Segment Start: Supplied material
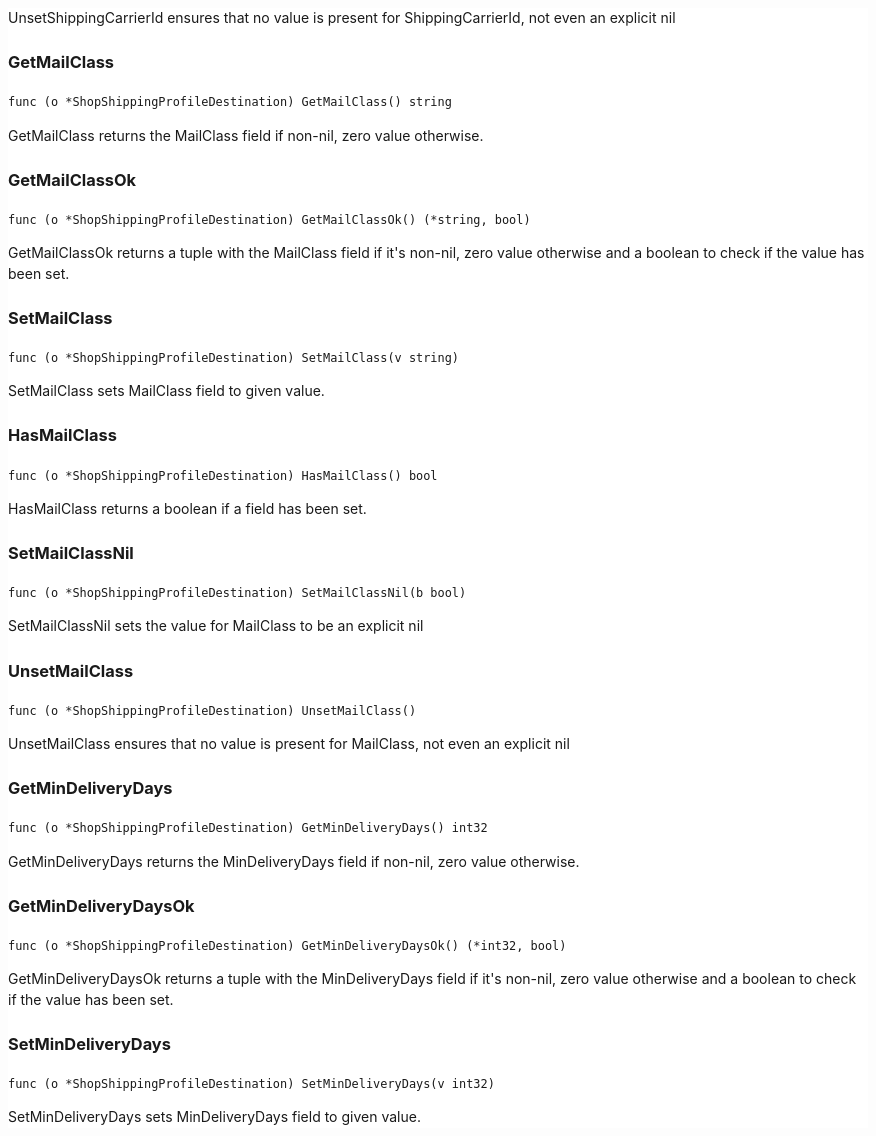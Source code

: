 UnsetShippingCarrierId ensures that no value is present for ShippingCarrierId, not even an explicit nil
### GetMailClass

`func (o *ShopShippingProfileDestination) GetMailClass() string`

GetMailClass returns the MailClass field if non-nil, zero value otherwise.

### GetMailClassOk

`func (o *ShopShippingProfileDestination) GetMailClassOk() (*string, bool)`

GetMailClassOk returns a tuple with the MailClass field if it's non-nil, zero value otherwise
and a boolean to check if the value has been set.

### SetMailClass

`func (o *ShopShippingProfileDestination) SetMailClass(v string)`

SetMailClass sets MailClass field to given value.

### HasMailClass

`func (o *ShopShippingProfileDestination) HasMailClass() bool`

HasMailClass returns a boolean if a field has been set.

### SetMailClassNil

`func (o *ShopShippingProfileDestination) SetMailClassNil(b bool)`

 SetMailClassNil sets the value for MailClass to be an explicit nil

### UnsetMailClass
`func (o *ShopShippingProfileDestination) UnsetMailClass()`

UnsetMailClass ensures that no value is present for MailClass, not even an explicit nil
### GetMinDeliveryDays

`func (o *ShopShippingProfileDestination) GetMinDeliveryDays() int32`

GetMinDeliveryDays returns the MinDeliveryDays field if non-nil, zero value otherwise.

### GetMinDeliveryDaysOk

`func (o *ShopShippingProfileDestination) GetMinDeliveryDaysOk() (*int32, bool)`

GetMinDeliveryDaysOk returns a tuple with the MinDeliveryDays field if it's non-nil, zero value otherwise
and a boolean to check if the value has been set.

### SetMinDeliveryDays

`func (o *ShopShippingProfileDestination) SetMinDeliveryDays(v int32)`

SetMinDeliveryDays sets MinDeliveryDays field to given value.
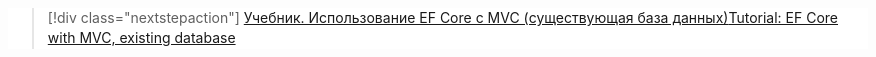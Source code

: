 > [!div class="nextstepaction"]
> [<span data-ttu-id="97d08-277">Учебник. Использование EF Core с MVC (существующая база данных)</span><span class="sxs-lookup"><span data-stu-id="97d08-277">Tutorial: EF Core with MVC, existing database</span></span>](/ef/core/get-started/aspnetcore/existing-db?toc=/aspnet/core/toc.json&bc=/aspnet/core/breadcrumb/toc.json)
Segment End: Supplied material
Leave the pictures out and set down the rest of the listing above exactly.

Source code

: UnsetShippingCarrierId ensures that no value is present for ShippingCarrierId, not even an explicit nil
### GetMailClass

`func (o *ShopShippingProfileDestination) GetMailClass() string`

GetMailClass returns the MailClass field if non-nil, zero value otherwise.

### GetMailClassOk

`func (o *ShopShippingProfileDestination) GetMailClassOk() (*string, bool)`

GetMailClassOk returns a tuple with the MailClass field if it's non-nil, zero value otherwise
and a boolean to check if the value has been set.

### SetMailClass

`func (o *ShopShippingProfileDestination) SetMailClass(v string)`

SetMailClass sets MailClass field to given value.

### HasMailClass

`func (o *ShopShippingProfileDestination) HasMailClass() bool`

HasMailClass returns a boolean if a field has been set.

### SetMailClassNil

`func (o *ShopShippingProfileDestination) SetMailClassNil(b bool)`

 SetMailClassNil sets the value for MailClass to be an explicit nil

### UnsetMailClass
`func (o *ShopShippingProfileDestination) UnsetMailClass()`

UnsetMailClass ensures that no value is present for MailClass, not even an explicit nil
### GetMinDeliveryDays

`func (o *ShopShippingProfileDestination) GetMinDeliveryDays() int32`

GetMinDeliveryDays returns the MinDeliveryDays field if non-nil, zero value otherwise.

### GetMinDeliveryDaysOk

`func (o *ShopShippingProfileDestination) GetMinDeliveryDaysOk() (*int32, bool)`

GetMinDeliveryDaysOk returns a tuple with the MinDeliveryDays field if it's non-nil, zero value otherwise
and a boolean to check if the value has been set.

### SetMinDeliveryDays

`func (o *ShopShippingProfileDestination) SetMinDeliveryDays(v int32)`

SetMinDeliveryDays sets MinDeliveryDays field to given value.
Source code

: > [!div class="nextstepaction"]
> [<span data-ttu-id="97d08-277">Учебник. Использование EF Core с MVC (существующая база данных)</span><span class="sxs-lookup"><span data-stu-id="97d08-277">Tutorial: EF Core with MVC, existing database</span></span>](/ef/core/get-started/aspnetcore/existing-db?toc=/aspnet/core/toc.json&bc=/aspnet/core/breadcrumb/toc.json)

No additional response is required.